Her tail looks relaxed + maybe she's a little tired. Her face looks happy though. 

The tail wag is a greeting or a message. It's not always indicative of happiness. I would only be concerned if her tail is tucked between her legs and she's exhibiting other signs of stress.


----------



## unaffected (Apr 13, 2011)

Megora said:


> Her tail looks relaxed + maybe she's a little tired. Her face looks happy though.
> 
> The tail wag is a greeting or a message. It's not always indicative of happiness. I would only be concerned if her tail is tucked between her legs and she's exhibiting other signs of stress.


Thank you for your reply! She did not show any signs of stress on the rail trail or in the woods. It was just a bit hard for me to tell if she was in fact having fun or not. I think you are spot-on with the comment about her maybe being tired. I'm trying to exercise her more than I had previously, so I think she is a bit more tired than normal.

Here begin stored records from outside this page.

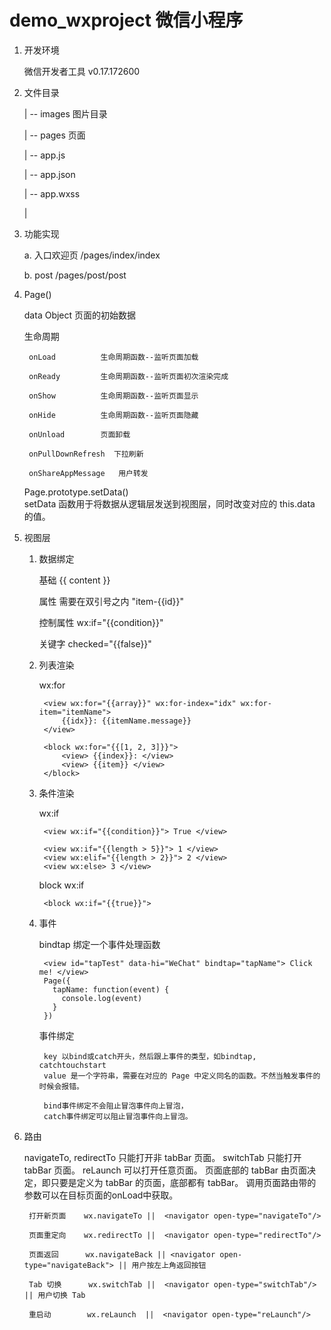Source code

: # demo_wxproject  微信小程序

1. 开发环境

    微信开发者工具 v0.17.172600

2. 文件目录

    | -- images  图片目录

    | -- pages   页面

    | -- app.js

    | -- app.json

    | -- app.wxss

    |

2. 功能实现

    a. 入口欢迎页 /pages/index/index

    b. post /pages/post/post

3. Page()

    data        Object            页面的初始数据

    生命周期

        onLoad          生命周期函数--监听页面加载

        onReady         生命周期函数--监听页面初次渲染完成

        onShow          生命周期函数--监听页面显示

        onHide          生命周期函数--监听页面隐藏

        onUnload        页面卸载

        onPullDownRefresh  下拉刷新

        onShareAppMessage   用户转发

    Page.prototype.setData()    
        setData 函数用于将数据从逻辑层发送到视图层，同时改变对应的 this.data 的值。

4. 视图层

    1. 数据绑定

        基础  {{ content }}

        属性 需要在双引号之内     "item-{{id}}"

        控制属性    wx:if="{{condition}}"

        关键字 checked="{{false}}"

    2. 列表渲染

        wx:for

            <view wx:for="{{array}}" wx:for-index="idx" wx:for-item="itemName">
                {{idx}}: {{itemName.message}}
            </view>

            <block wx:for="{{[1, 2, 3]}}">
                <view> {{index}}: </view>
                <view> {{item}} </view>
            </block>

    3. 条件渲染

        wx:if

            <view wx:if="{{condition}}"> True </view>

            <view wx:if="{{length > 5}}"> 1 </view>
            <view wx:elif="{{length > 2}}"> 2 </view>
            <view wx:else> 3 </view>

        block wx:if

            <block wx:if="{{true}}">

    4. 事件

        bindtap             绑定一个事件处理函数

            <view id="tapTest" data-hi="WeChat" bindtap="tapName"> Click me! </view>
            Page({
              tapName: function(event) {
                console.log(event)
              }
            })

        事件绑定

            key 以bind或catch开头，然后跟上事件的类型，如bindtap, catchtouchstart
            value 是一个字符串，需要在对应的 Page 中定义同名的函数。不然当触发事件的时候会报错。

            bind事件绑定不会阻止冒泡事件向上冒泡，
            catch事件绑定可以阻止冒泡事件向上冒泡。

5. 路由

    navigateTo, redirectTo 只能打开非 tabBar 页面。
    switchTab 只能打开 tabBar 页面。
    reLaunch 可以打开任意页面。
    页面底部的 tabBar 由页面决定，即只要是定义为 tabBar 的页面，底部都有 tabBar。
    调用页面路由带的参数可以在目标页面的onLoad中获取。

        打开新页面    wx.navigateTo ||  <navigator open-type="navigateTo"/>

        页面重定向    wx.redirectTo ||  <navigator open-type="redirectTo"/>

        页面返回      wx.navigateBack || <navigator open-type="navigateBack"> || 用户按左上角返回按钮

        Tab 切换      wx.switchTab ||  <navigator open-type="switchTab"/> || 用户切换 Tab

        重启动        wx.reLaunch  ||  <navigator open-type="reLaunch"/>
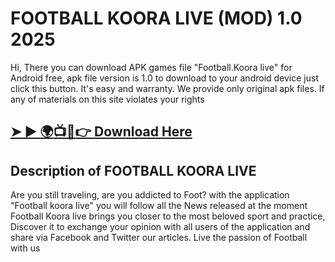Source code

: # FOOTBALL KOORA LIVE (MOD) 1.0 2025
Hi, There you can download APK games file "Football.Koora live" for Android free, apk file version is 1.0 to download to your android device just click this button. It's easy and warranty. We provide only original apk files. If any of materials on this site violates your rights

## [➤ ► :earth_africa::tv::iphone::point_right: Download Here](https://preactivated.college/download-here)
## Description of FOOTBALL KOORA LIVE
Are you still traveling, are you addicted to Foot? with the application "Football koora live" you will follow all the News released at the moment
Football Koora live brings you closer to the most beloved sport and practice, Discover it to exchange your opinion with all users of the application and share via Facebook and Twitter our articles. Live the passion of Football with us
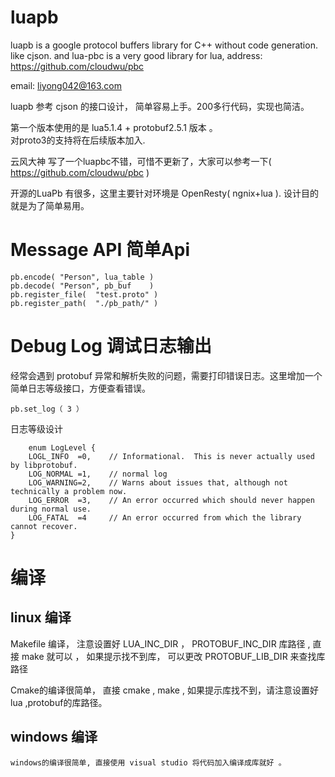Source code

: # luapb
luapb is a google protocol buffers library for C++ without code generation.  like cjson. 
and lua-pbc is a very good library for lua, address: https://github.com/cloudwu/pbc

email: liyong042@163.com 

luapb 参考 cjson 的接口设计， 简单容易上手。200多行代码，实现也简洁。 

第一个版本使用的是 lua5.1.4 + protobuf2.5.1 版本 。  
对proto3的支持将在后续版本加入. 
	
云风大神 写了一个luapbc不错，可惜不更新了，大家可以参考一下( https://github.com/cloudwu/pbc )

开源的LuaPb 有很多，这里主要针对环境是 OpenResty( ngnix+lua ). 设计目的就是为了简单易用。 


# Message API 简单Api 
	 
	pb.encode( "Person", lua_table )         
	pb.decode( "Person", pb_buf    )
	pb.register_file(  "test.proto" )
	pb.register_path(  "./pb_path/" )
  
# Debug Log 调试日志输出 
  经常会遇到 protobuf 异常和解析失败的问题，需要打印错误日志。这里增加一个简单日志等级接口，方便查看错误。 
  
	pb.set_log（ 3 ）
  
  日志等级设计
  
        enum LogLevel {
		LOGL_INFO  =0,    // Informational.  This is never actually used by libprotobuf.
		LOG_NORMAL =1,    // normal log 
		LOG_WARNING=2,    // Warns about issues that, although not technically a problem now.
		LOG_ERROR  =3,    // An error occurred which should never happen during normal use.
		LOG_FATAL  =4     // An error occurred from which the library cannot recover.  
	}
	
# 编译 
  ## linux 编译 
   Makefile 编译， 注意设置好 LUA_INC_DIR ， PROTOBUF_INC_DIR 库路径 ,  直接 make 就可以 ，
   如果提示找不到库， 可以更改 PROTOBUF_LIB_DIR  来查找库路径 
  
   Cmake的编译很简单， 直接 cmake , make ,  如果提示库找不到，请注意设置好 lua ,protobuf的库路径。 
  ##  windows 编译  
    windows的编译很简单, 直接使用 visual studio 将代码加入编译成库就好 。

And off topic, but I love the new pic in your siggy! So adorable!


----------



## Charliethree (Jul 18, 2010)

When her tail is straight down like that she is telling you she is not comfortable (confident) in that situation. The look on her face says she is a bit worried - the corners of her mouth pulled back and 'wrinkles' on her face, even her tongue held with just a little showing, indicate stress. More exposure and good experiences in those situations will help to build her confidence. As a rule of thumb, the lower the tail from natural position and tighter it is 'tucked' under the dog, the more 'uncomfortable' (unsure) the dog is.
It is great that you are aware that she is telling you something and that you are concerned enough to want to know what it is. Knowing what your dog looks like when she is happy and relaxed in a familiar environment can go a long ways to understanding how she is feeling when she is outside that familiar 'zone'.


----------



## unaffected (Apr 13, 2011)

Charliethree said:


> When her tail is straight down like that she is telling you she is not comfortable (confident) in that situation. The look on her face says she is a bit worried - the corners of her mouth pulled back and 'wrinkles' on her face, even her tongue held with just a little showing, indicate stress. More exposure and good experiences in those situations will help to build her confidence. As a rule of thumb, the lower the tail from natural position and tighter it is 'tucked' under the dog, the more 'uncomfortable' (unsure) the dog is.
> It is great that you are aware that she is telling you something and that you are concerned enough to want to know what it is. Knowing what your dog looks like when she is happy and relaxed in a familiar environment can go a long ways to understanding how she is feeling when she is outside that familiar 'zone'.


Thank you, Charliethree!

Perhaps I'm not quite as good at reading my dog as I like to think. I definitely do not think I'm an expert by any means. 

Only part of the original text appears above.